Так и получилось, что стоит майор на набережной приморского города со своим бывшим однополчанином и, смеясь, стряхивает с кителя морские брызги.

– Но, думается мне, Леша, торговать тебе, боевому командиру, на рынке не дело, – вернулся Маньковский к прерванному разговору. – Ты знаешь, где отдел милиции находится?

Прохоров усмехнулся:

– А кто его из наших базарников не знает? Путь туда протоптан. Это же здесь, рядом.

– Значит, дорогу найдешь. Заходи ко мне, потолкуем о житье-бытье. А сейчас извини, как ни хорошо здесь, на бережку, но работа ждет… Не поверишь, ведь я еще не появлялся в отделе. Машину оставил возле здания и – сюда, к морю.

– Ну ты даешь, майор! А в какой должности пребывать будешь?

– Начальником.

На том и расстались. Майор широким спортивным шагом пересек набережную и исчез в одной из выходящих на нее улиц. Прохоров же заковылял, постукивая деревянной ногой, вдоль моря в направлении гостиницы «Ореанда» и дальше к балке Чокурлар.

Обстановка в Ялте и окрестностях складывалась серьезная. В горах скрывались банды дезертиров, не успевших сбежать гитлеровских приспешников. Нередко эти группы объединялись и совершали дерзкие набеги на села и пригородные поселки: грабили склады, магазины, дома граждан.

В самом городе ощущалась нехватка продовольствия и промышленных товаров: снабжение населения налаживалось трудно. Как следствие – росли кражи, процветала спекуляция. Задачи перед милицией стояли огромные, а людей – раз-два и обчелся. В основном – пожилые да бывшие фронтовики, признанные после ранений негодными к строевой службе. По-настоящему боевой коллектив собрался лишь в уголовном розыске. Да и то у ребят, служивших здесь, в основном прошедших школу армейской разведки, больше было дерзости и отваги, чем оперативного опыта и знаний. Учились в деле, на операциях. Что касается дознания и следствия, то здесь все сходилось на заместителе начальника отдела Иване Борисовиче «острове, старом крымчанине, давно перешагнувшем пенсионный возраст.

Именно ему и поручил Маньковский вести совещание, а сам, после того, как представился личному составу, сидел молча за столом и записывал все, что говорили люди…


Разошлись сотрудники лишь когда солнце скрылось за горами. Руководители остались вдвоем. Тучный, с солидным брюшком, Костров расстегнул ворот кителя и вытер взмокшую шею платком.

– Подготовьте свои предложения, Иван Борисович. И не мешкая. Будем выправлять положение.

– Если мешать нам не будут, так сказать, палки в колеса ставить… – буркнул Костров.

– Это вы о чем?

– Сами скоро узнаете…

Ночевать Маньковский остался в кабинете. Распахнул окна, выходящие в небольшой зеленый дворик, и устроился на жестком, видавшем виды диване. То ли усталость сказалась, то ли живительный местный воздух подействовал, но заснул он сразу и крепко.

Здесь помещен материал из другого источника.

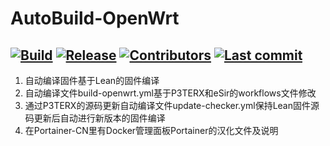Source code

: # AutoBuild-OpenWrt

## [![Build](https://img.shields.io/github/workflow/status/cocci810123/OpenWrt/OpenWrt-CI/master?color=blue)](https://github.com/cocci810123/OpenWrt/actions?query=workflow%3AOpenWrt-CI) [![Release](https://img.shields.io/github/release/cocci810123/OpenWrt?color=blue)](https://github.com/cocci810123/OpenWrt/releases) [![Contributors](https://img.shields.io/github/contributors/cocci810123/OpenWrt?color=blue)](https://github.com/cocci810123/OpenWrt/graphs/contributors) [![Last commit](https://img.shields.io/github/last-commit/cocci810123/OpenWrt?color=blue)](https://github.com/cocci810123/OpenWrt/commits/master)

1. 自动编译固件基于Lean的固件编译
2. 自动编译文件build-openwrt.yml基于P3TERX和eSir的work­flows文件修改
3. 通过P3TERX的源码更新自动编译文件update-checker.yml保持Lean固件源码更新后自动进行新版本的固件编译
4. 在Portainer-CN里有Docker管理面板Portainer的汉化文件及说明
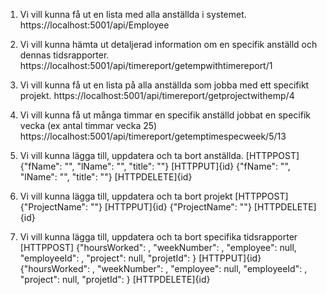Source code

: 1. Vi vill kunna få ut en lista med alla anställda i systemet. 
https://localhost:5001/api/Employee


2. Vi vill kunna hämta ut detaljerad information om en specifik anställd och dennas tidsrapporter. 
https://localhost:5001/api/timereport/getempwithtimereport/1


3. Vi vill kunna få ut en lista på alla anställda som jobba med ett specifikt projekt.
https://localhost:5001/api/timereport/getprojectwithemp/4


4. Vi vill kunna få ut många timmar en specifik anställd jobbat en specifik vecka (ex antal timmar vecka 25)
https://localhost:5001/api/timereport/getemptimespecweek/5/13


5. Vi vill kunna lägga till, uppdatera och ta bort anställda.
[HTTPPOST] {"fName": "", "lName": "", "title": ""}
[HTTPPUT]{id}  {"fName": "", "lName": "", "title": ""}
[HTTPDELETE]{id}


6. Vi vill kunna lägga till, uppdatera och ta bort projekt
[HTTPPOST] {"ProjectName": ""}
[HTTPPUT]{id}  {"ProjectName": ""}
[HTTPDELETE]{id}

7. Vi vill kunna lägga till, uppdatera och ta bort specifika tidsrapporter
[HTTPPOST] {"hoursWorked": , "weekNumber": , "employee": null, "employeeId": , "project": null, "projetId": }
[HTTPPUT]{id} {"hoursWorked": , "weekNumber": , "employee": null, "employeeId": , "project": null, "projetId": }
[HTTPDELETE]{id}




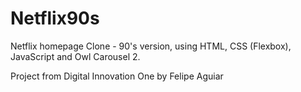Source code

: # Netflix90s
Netflix homepage Clone - 90's version, using HTML, CSS (Flexbox), JavaScript and Owl Carousel 2.

Project from Digital Innovation One by Felipe Aguiar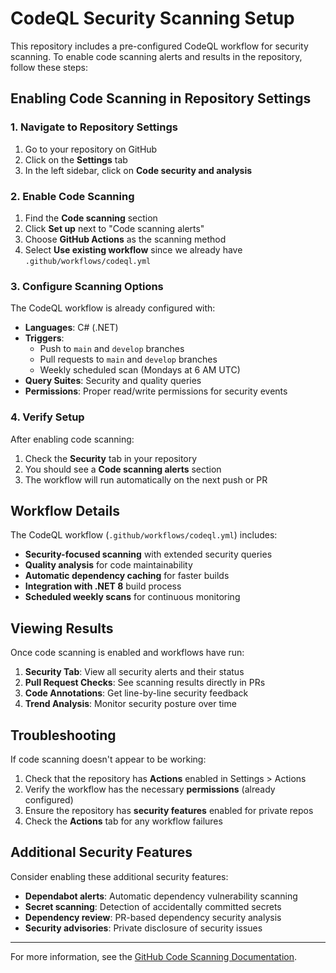 # CodeQL Security Scanning Setup

This repository includes a pre-configured CodeQL workflow for security scanning. To enable code scanning alerts and results in the repository, follow these steps:

## Enabling Code Scanning in Repository Settings

### 1. Navigate to Repository Settings
1. Go to your repository on GitHub
2. Click on the **Settings** tab
3. In the left sidebar, click on **Code security and analysis**

### 2. Enable Code Scanning
1. Find the **Code scanning** section
2. Click **Set up** next to "Code scanning alerts"
3. Choose **GitHub Actions** as the scanning method
4. Select **Use existing workflow** since we already have `.github/workflows/codeql.yml`

### 3. Configure Scanning Options
The CodeQL workflow is already configured with:
- **Languages**: C# (.NET)
- **Triggers**: 
  - Push to `main` and `develop` branches
  - Pull requests to `main` and `develop` branches  
  - Weekly scheduled scan (Mondays at 6 AM UTC)
- **Query Suites**: Security and quality queries
- **Permissions**: Proper read/write permissions for security events

### 4. Verify Setup
After enabling code scanning:
1. Check the **Security** tab in your repository
2. You should see a **Code scanning alerts** section
3. The workflow will run automatically on the next push or PR

## Workflow Details

The CodeQL workflow (`.github/workflows/codeql.yml`) includes:

- **Security-focused scanning** with extended security queries
- **Quality analysis** for code maintainability
- **Automatic dependency caching** for faster builds
- **Integration with .NET 8** build process
- **Scheduled weekly scans** for continuous monitoring

## Viewing Results

Once code scanning is enabled and workflows have run:

1. **Security Tab**: View all security alerts and their status
2. **Pull Request Checks**: See scanning results directly in PRs
3. **Code Annotations**: Get line-by-line security feedback
4. **Trend Analysis**: Monitor security posture over time

## Troubleshooting

If code scanning doesn't appear to be working:

1. Check that the repository has **Actions** enabled in Settings > Actions
2. Verify the workflow has the necessary **permissions** (already configured)
3. Ensure the repository has **security features** enabled for private repos
4. Check the **Actions** tab for any workflow failures

## Additional Security Features

Consider enabling these additional security features:

- **Dependabot alerts**: Automatic dependency vulnerability scanning
- **Secret scanning**: Detection of accidentally committed secrets  
- **Dependency review**: PR-based dependency security analysis
- **Security advisories**: Private disclosure of security issues

---

For more information, see the [GitHub Code Scanning Documentation](https://docs.github.com/en/code-security/code-scanning).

Под утро его разбудил встревоженный дежурный: в Гурзуфе ограблена продовольственная палатка, сторож убит ножом. По давней привычке Маньковский собрался быстро и уже через десять минут выехал с оперативной группой.

А когда вернулся, с удивлением заметил в дежурной части Прохорова. Тот, едва начальник отдела появился в дверях, вскочил со стула:

– Не ожидали, товарищ майор?

– Честно говоря, не думал вновь так скоро увидеть тебя. Что, надумал работой настоящей заняться?

– Другая забота привела меня. – Прохоров осмотрелся, нет ли кого поблизости. – Поговорить бы надо…

– Пройдем в кабинет, – пригласил Алексея Маньковский. И только сейчас заметил в руках Прохорова какую-то странную котомку, по интересовался: – А это что?

– Это потом, сначала о деле…

Говорил Алексей неторопливо, обстоятельно, так, будто докладывал командиру результаты разведывательного рейда.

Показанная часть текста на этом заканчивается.